Exercise:
If a line in the entries below includes the string "asked", copy it out.

Information:
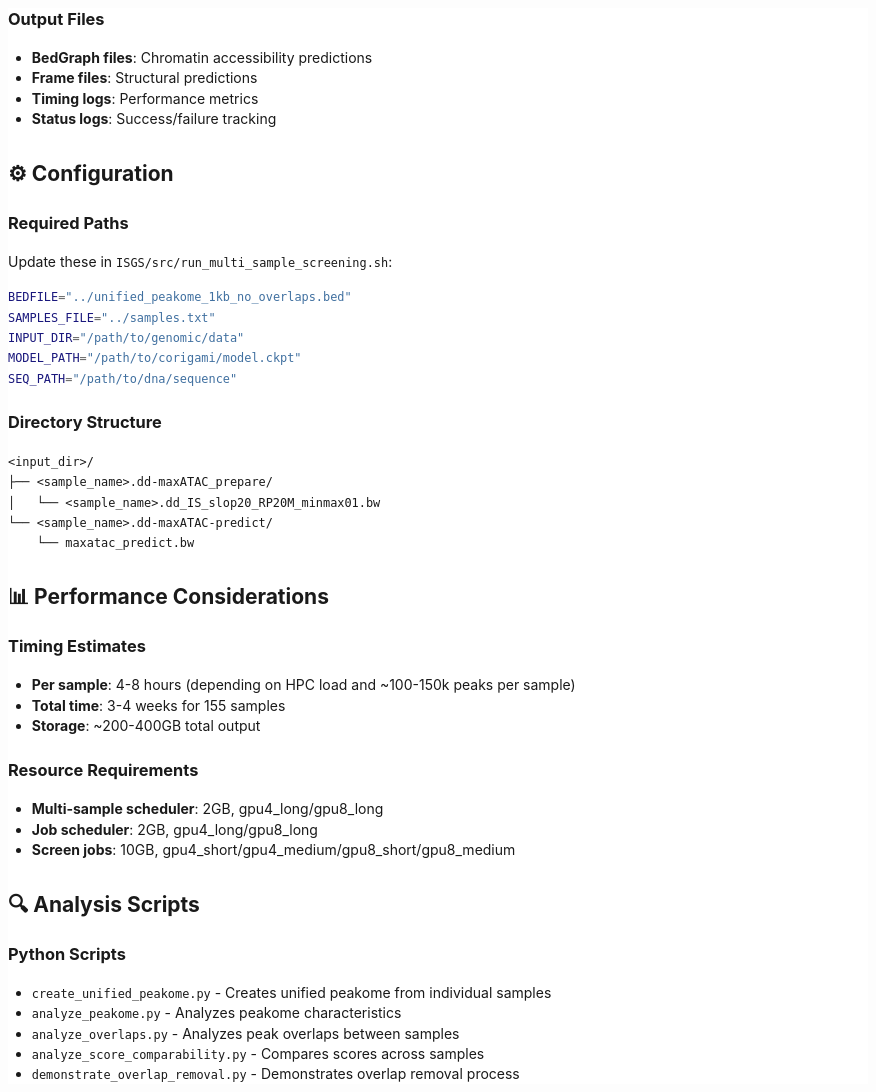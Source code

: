 ### Output Files
- **BedGraph files**: Chromatin accessibility predictions
- **Frame files**: Structural predictions
- **Timing logs**: Performance metrics
- **Status logs**: Success/failure tracking

## ⚙️ Configuration

### Required Paths
Update these in `ISGS/src/run_multi_sample_screening.sh`:
```bash
BEDFILE="../unified_peakome_1kb_no_overlaps.bed"
SAMPLES_FILE="../samples.txt"
INPUT_DIR="/path/to/genomic/data"
MODEL_PATH="/path/to/corigami/model.ckpt"
SEQ_PATH="/path/to/dna/sequence"
```

### Directory Structure
```
<input_dir>/
├── <sample_name>.dd-maxATAC_prepare/
│   └── <sample_name>.dd_IS_slop20_RP20M_minmax01.bw
└── <sample_name>.dd-maxATAC-predict/
    └── maxatac_predict.bw
```

## 📊 Performance Considerations

### Timing Estimates
- **Per sample**: 4-8 hours (depending on HPC load and ~100-150k peaks per sample)
- **Total time**: 3-4 weeks for 155 samples
- **Storage**: ~200-400GB total output

### Resource Requirements
- **Multi-sample scheduler**: 2GB, gpu4_long/gpu8_long
- **Job scheduler**: 2GB, gpu4_long/gpu8_long
- **Screen jobs**: 10GB, gpu4_short/gpu4_medium/gpu8_short/gpu8_medium

## 🔍 Analysis Scripts

### Python Scripts
- `create_unified_peakome.py` - Creates unified peakome from individual samples
- `analyze_peakome.py` - Analyzes peakome characteristics
- `analyze_overlaps.py` - Analyzes peak overlaps between samples
- `analyze_score_comparability.py` - Compares scores across samples
- `demonstrate_overlap_removal.py` - Demonstrates overlap removal process
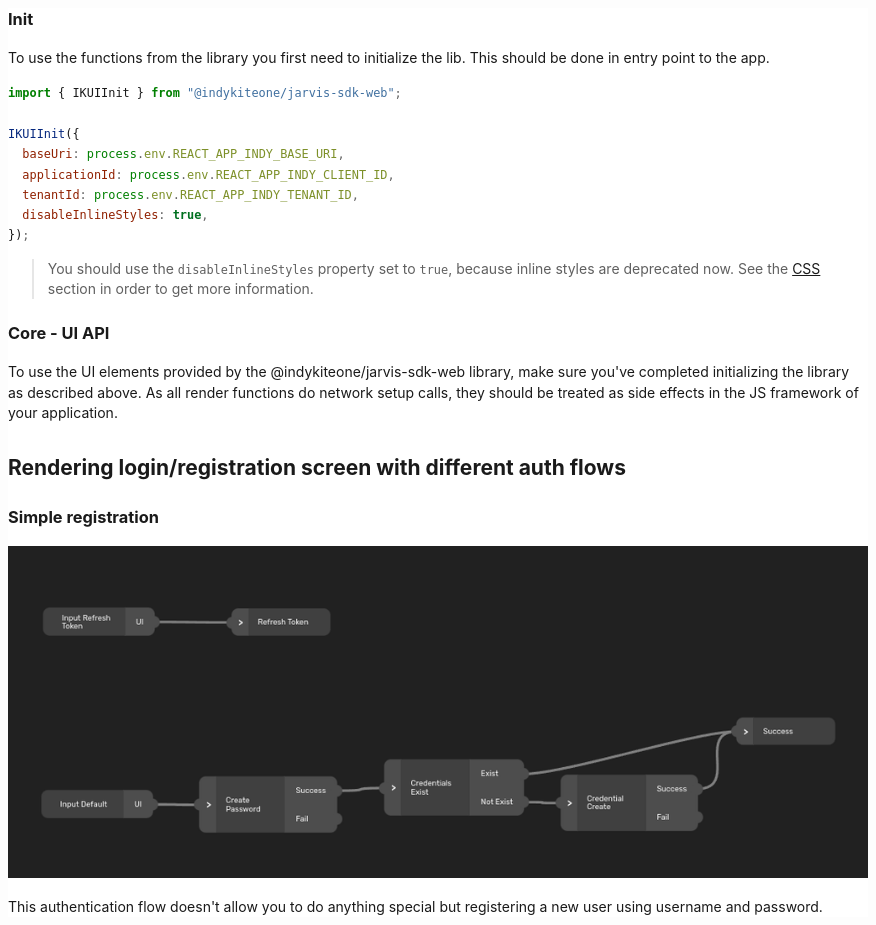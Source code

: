 ### Init

To use the functions from the library you first need to initialize the lib.
This should be done in entry point to the app.

```javascript
import { IKUIInit } from "@indykiteone/jarvis-sdk-web";

IKUIInit({
  baseUri: process.env.REACT_APP_INDY_BASE_URI,
  applicationId: process.env.REACT_APP_INDY_CLIENT_ID,
  tenantId: process.env.REACT_APP_INDY_TENANT_ID,
  disableInlineStyles: true,
});
```

> You should use the `disableInlineStyles` property set to `true`, because inline styles are deprecated now. See the [CSS](#css) section in order to get more information.

### Core - UI API

To use the UI elements provided by the @indykiteone/jarvis-sdk-web library, make sure you've completed initializing the library as described above.
As all render functions do network setup calls, they should be treated as side effects in the JS framework of your application.

## Rendering login/registration screen with different auth flows

### Simple registration

![](/assets/simple_registration_flow.png)

This authentication flow doesn't allow you to do anything special but registering a new user using username and password.
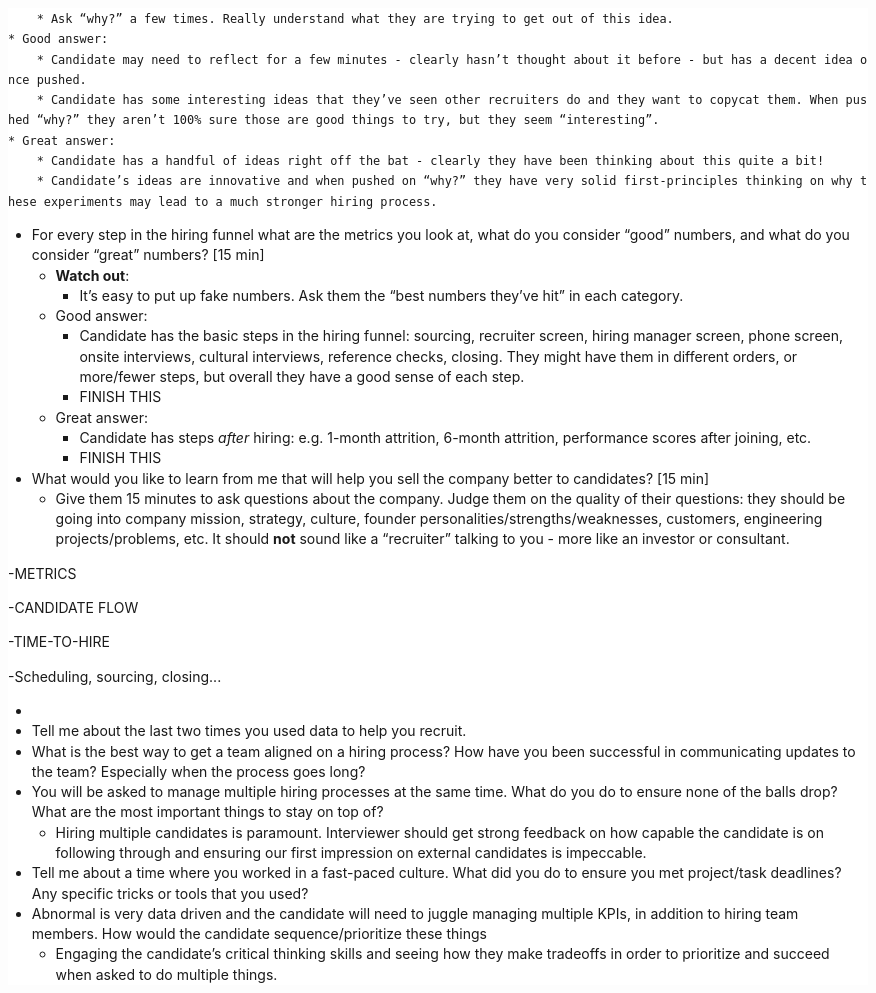         * Ask “why?” a few times. Really understand what they are trying to get out of this idea.
    * Good answer:
        * Candidate may need to reflect for a few minutes - clearly hasn’t thought about it before - but has a decent idea once pushed.
        * Candidate has some interesting ideas that they’ve seen other recruiters do and they want to copycat them. When pushed “why?” they aren’t 100% sure those are good things to try, but they seem “interesting”. 
    * Great answer: 
        * Candidate has a handful of ideas right off the bat - clearly they have been thinking about this quite a bit!
        * Candidate’s ideas are innovative and when pushed on “why?” they have very solid first-principles thinking on why these experiments may lead to a much stronger hiring process.
* For every step in the hiring funnel what are the metrics you look at, what do you consider “good” numbers, and what do you consider “great” numbers? [15 min]
    * **Watch out**:
        * It’s easy to put up fake numbers. Ask them the “best numbers they’ve hit” in each category.
    * Good answer:
        * Candidate has the basic steps in the hiring funnel: sourcing, recruiter screen, hiring manager screen, phone screen, onsite interviews, cultural interviews, reference checks, closing. They might have them in different orders, or more/fewer steps, but overall they have a good sense of each step.
        * FINISH THIS
    * Great answer:
        * Candidate has steps _after_ hiring: e.g. 1-month attrition, 6-month attrition, performance scores after joining, etc. 
        * FINISH THIS
* What would you like to learn from me that will help you sell the company better to candidates? [15 min]
    * Give them 15 minutes to ask questions about the company. Judge them on the quality of their questions: they should be going into company mission, strategy, culture, founder personalities/strengths/weaknesses, customers, engineering projects/problems, etc. It should **not** sound like a “recruiter” talking to you - more like an investor or consultant. 

-METRICS

-CANDIDATE FLOW

-TIME-TO-HIRE

-Scheduling, sourcing, closing...



* 
* Tell me about the last two times you used data to help you recruit. 
* What is the best way to get a team aligned on a hiring process? How have you been successful in communicating updates to the team? Especially when the process goes long? 
* You will be asked to manage multiple hiring processes at the same time. What do you do to ensure none of the balls drop? What are the most important things to stay on top of? 
    * Hiring multiple candidates is paramount. Interviewer should get strong feedback on how capable the candidate is on following through and ensuring our first impression on external candidates is impeccable. 
* Tell me about a time where you worked in a fast-paced culture. What did you do to ensure you met project/task deadlines? Any specific tricks or tools that you used? 
* Abnormal is very data driven and the candidate will need to juggle managing multiple KPIs, in addition to hiring team members. How would the candidate sequence/prioritize these things 
    * Engaging the candidate’s critical thinking skills and seeing how they make tradeoffs in order to prioritize and succeed when asked to do multiple things.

Exercise result:
* You will be asked to manage multiple hiring processes at the same time. What do you do to ensure none of the balls drop? What are the most important things to stay on top of? 
    * Engaging the candidate’s critical thinking skills and seeing how they make tradeoffs in order to prioritize and succeed when asked to do multiple things.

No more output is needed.